Segment Start: DATA TO USE

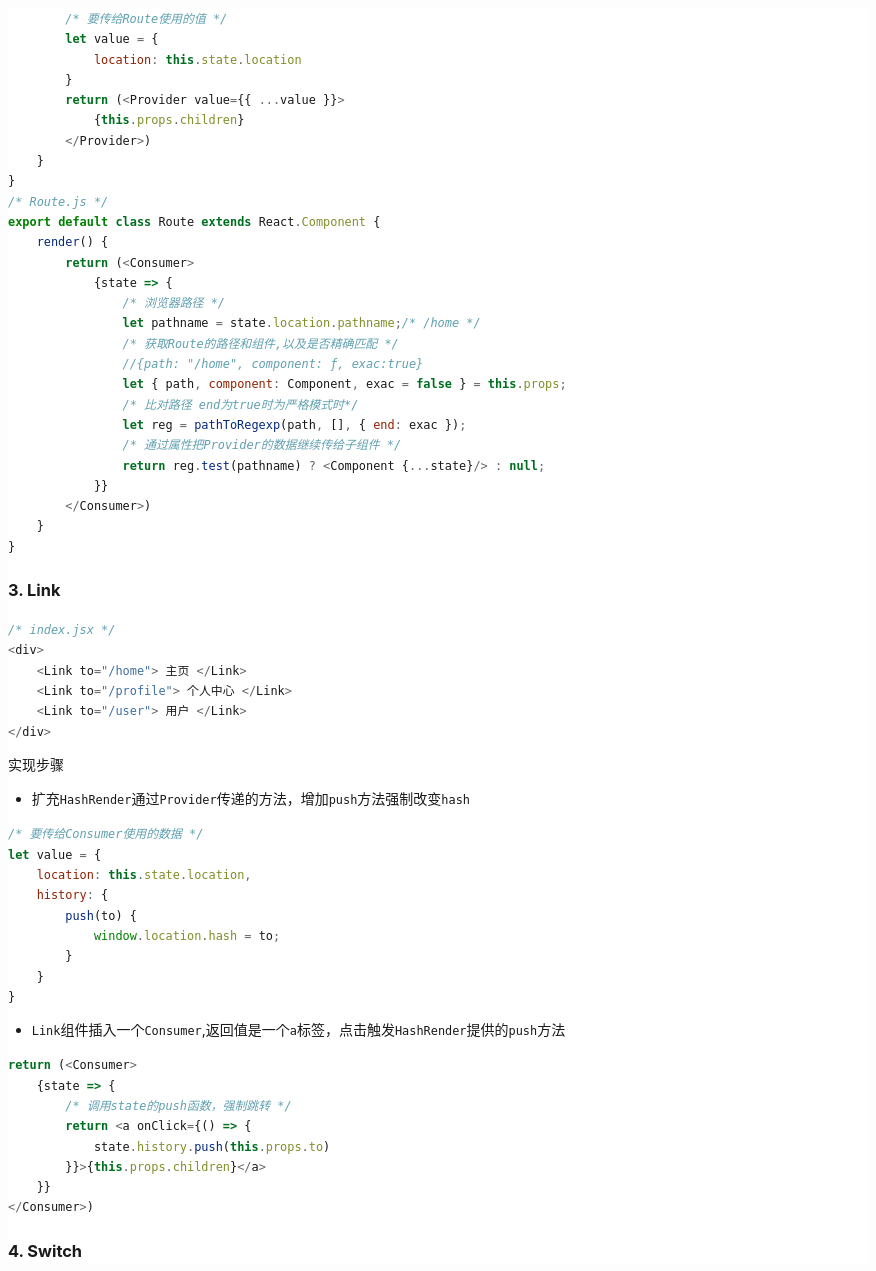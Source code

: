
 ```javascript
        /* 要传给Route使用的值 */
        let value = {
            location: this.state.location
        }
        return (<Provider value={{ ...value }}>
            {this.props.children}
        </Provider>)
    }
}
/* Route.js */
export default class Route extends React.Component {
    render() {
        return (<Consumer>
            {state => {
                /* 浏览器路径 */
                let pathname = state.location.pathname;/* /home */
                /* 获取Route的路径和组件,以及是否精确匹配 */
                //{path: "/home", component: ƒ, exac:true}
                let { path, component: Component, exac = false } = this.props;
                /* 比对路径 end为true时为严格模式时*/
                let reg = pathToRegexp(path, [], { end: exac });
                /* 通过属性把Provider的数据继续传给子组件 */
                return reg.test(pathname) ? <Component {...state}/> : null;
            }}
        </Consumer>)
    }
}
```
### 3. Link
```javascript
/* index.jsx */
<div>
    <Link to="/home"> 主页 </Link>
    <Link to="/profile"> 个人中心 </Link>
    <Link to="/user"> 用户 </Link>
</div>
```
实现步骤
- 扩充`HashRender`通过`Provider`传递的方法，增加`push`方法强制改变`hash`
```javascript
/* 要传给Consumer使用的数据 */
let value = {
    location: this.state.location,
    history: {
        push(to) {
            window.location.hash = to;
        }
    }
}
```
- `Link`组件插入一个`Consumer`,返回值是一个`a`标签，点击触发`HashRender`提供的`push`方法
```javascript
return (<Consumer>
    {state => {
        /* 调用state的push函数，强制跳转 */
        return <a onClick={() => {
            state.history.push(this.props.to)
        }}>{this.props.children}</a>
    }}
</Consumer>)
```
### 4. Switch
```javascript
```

Segment End: DATA TO USE
Segment Start: DATA TO USE

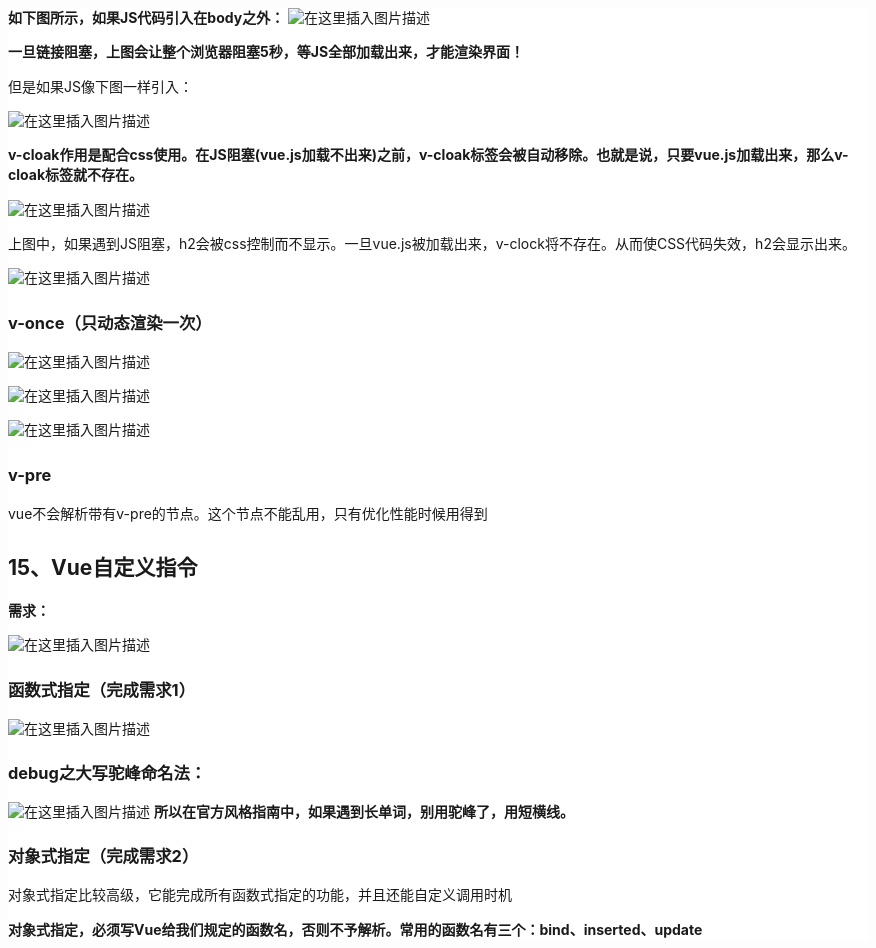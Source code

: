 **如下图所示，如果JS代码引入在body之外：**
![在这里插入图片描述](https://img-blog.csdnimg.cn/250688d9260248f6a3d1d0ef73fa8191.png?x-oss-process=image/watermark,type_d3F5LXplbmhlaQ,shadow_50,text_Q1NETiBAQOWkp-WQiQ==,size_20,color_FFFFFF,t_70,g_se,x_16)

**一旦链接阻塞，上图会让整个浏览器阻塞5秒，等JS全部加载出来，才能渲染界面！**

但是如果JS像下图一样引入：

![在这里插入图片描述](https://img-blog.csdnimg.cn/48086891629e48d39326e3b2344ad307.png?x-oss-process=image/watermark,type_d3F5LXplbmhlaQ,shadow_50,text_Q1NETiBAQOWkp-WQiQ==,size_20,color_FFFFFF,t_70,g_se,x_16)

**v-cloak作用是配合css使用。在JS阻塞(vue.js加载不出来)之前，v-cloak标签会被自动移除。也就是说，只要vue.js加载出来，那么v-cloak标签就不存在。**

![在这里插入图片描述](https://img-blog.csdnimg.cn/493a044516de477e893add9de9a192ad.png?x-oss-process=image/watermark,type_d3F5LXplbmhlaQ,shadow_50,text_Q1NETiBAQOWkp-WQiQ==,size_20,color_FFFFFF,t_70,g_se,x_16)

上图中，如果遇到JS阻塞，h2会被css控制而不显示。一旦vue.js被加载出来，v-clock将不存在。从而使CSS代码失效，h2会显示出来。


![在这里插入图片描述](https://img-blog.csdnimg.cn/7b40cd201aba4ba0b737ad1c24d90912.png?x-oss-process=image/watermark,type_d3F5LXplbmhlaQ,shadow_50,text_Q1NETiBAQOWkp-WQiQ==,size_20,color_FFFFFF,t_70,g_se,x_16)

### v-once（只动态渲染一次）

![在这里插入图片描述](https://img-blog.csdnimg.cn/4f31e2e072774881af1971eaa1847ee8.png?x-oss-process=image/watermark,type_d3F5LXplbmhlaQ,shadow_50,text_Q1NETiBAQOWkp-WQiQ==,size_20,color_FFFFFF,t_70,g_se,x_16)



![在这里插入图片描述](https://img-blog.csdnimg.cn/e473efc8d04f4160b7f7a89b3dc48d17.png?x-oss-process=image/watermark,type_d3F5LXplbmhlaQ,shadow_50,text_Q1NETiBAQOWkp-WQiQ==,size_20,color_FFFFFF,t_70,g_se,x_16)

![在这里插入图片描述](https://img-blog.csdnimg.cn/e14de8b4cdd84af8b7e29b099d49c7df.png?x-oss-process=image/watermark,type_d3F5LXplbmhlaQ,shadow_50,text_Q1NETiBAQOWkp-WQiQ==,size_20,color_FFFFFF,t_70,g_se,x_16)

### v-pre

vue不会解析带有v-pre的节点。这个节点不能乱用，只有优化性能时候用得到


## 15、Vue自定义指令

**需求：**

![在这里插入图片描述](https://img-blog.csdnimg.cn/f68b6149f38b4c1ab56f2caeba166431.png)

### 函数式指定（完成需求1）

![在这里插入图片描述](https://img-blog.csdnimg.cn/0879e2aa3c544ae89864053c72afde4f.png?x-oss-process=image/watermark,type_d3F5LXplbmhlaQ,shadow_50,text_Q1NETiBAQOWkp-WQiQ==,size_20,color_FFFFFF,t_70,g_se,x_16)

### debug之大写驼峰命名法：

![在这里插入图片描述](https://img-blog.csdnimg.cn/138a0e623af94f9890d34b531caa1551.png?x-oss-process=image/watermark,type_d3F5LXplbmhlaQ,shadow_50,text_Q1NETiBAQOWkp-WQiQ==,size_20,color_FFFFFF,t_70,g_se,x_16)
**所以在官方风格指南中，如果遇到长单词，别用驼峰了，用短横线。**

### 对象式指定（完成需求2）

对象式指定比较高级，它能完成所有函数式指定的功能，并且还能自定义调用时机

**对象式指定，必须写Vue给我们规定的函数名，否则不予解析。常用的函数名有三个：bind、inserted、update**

Segment End: DATA TO USE
Segment Start: DATA TO USE

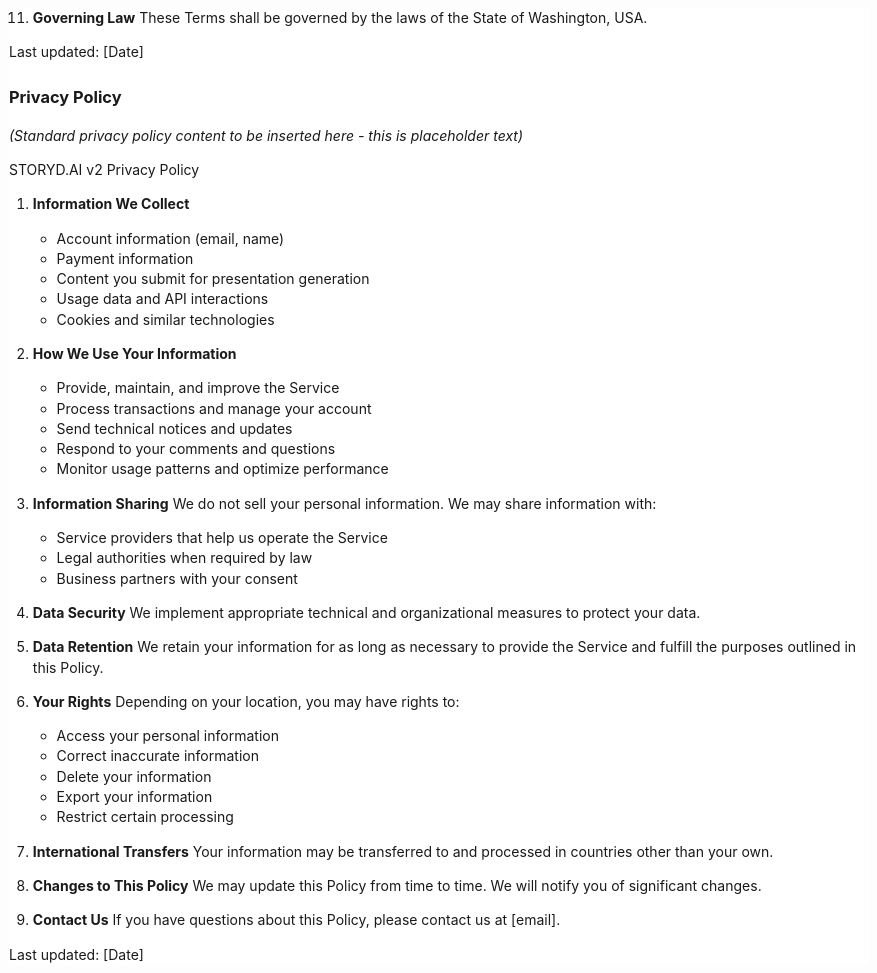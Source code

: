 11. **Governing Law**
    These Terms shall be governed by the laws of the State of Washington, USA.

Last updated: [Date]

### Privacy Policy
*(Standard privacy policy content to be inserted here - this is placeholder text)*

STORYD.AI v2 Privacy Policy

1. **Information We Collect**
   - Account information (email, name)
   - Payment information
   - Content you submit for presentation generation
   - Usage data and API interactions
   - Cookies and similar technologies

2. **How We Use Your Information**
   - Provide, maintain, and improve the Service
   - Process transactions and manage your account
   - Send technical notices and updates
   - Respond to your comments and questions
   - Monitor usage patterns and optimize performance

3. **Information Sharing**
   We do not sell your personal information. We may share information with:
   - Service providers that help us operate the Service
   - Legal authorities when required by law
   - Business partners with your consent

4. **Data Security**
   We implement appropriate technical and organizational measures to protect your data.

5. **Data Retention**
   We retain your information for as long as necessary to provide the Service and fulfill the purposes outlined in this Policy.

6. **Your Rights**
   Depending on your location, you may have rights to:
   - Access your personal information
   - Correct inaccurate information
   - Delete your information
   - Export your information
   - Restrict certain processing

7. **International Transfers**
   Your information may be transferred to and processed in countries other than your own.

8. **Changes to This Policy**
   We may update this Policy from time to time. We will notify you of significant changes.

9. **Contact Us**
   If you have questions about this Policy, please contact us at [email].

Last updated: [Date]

Segment End: DATA TO USE

-- THE TASK --
Check the listing above for lines containing the string "inserted", and copy each one.

-- SOLUTION --
**对象式指定，必须写Vue给我们规定的函数名，否则不予解析。常用的函数名有三个：bind、inserted、update**
*(Standard privacy policy content to be inserted here - this is placeholder text)*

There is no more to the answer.